▸ Task to carry out: The number of lines with the string "have" in the listing below is all that should be reported.

== Given data ==

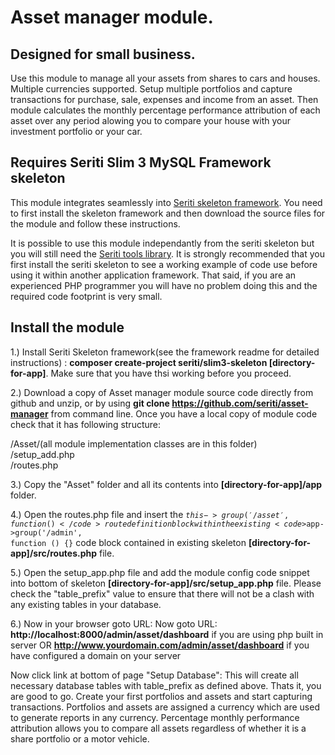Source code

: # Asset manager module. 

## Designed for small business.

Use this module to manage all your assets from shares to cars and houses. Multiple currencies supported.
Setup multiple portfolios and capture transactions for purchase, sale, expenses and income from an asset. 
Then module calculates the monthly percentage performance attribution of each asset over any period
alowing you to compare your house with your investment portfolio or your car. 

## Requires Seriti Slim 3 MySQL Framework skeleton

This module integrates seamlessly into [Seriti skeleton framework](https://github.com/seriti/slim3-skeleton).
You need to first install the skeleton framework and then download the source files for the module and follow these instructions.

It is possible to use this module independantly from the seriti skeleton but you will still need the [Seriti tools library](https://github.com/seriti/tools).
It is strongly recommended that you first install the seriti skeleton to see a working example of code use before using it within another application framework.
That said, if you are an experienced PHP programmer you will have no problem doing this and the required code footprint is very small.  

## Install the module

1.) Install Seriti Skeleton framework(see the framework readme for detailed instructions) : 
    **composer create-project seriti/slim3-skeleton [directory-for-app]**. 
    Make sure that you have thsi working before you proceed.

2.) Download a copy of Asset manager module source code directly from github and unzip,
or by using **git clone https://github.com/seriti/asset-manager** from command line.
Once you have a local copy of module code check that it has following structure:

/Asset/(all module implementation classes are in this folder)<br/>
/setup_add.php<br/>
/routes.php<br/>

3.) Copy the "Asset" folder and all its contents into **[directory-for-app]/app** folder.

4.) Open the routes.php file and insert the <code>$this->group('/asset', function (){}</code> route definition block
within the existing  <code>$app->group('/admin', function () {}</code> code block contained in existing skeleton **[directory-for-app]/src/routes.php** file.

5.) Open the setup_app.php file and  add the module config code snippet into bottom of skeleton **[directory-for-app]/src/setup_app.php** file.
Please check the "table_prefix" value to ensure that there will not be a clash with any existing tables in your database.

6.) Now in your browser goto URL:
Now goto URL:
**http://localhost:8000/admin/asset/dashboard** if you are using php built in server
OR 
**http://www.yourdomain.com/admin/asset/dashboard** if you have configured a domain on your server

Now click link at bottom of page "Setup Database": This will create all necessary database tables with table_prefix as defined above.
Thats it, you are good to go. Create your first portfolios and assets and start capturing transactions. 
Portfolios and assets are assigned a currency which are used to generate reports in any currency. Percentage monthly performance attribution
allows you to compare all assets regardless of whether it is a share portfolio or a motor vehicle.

===
== Given data ==

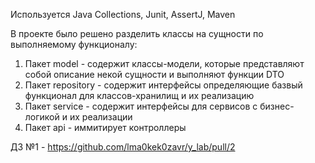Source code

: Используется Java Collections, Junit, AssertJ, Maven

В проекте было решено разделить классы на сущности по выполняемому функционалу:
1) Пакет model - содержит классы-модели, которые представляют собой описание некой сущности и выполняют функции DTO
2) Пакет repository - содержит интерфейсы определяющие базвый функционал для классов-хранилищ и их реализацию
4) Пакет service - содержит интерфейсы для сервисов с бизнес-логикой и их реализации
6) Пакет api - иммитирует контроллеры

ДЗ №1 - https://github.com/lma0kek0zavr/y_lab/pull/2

===

▸ Solution: 4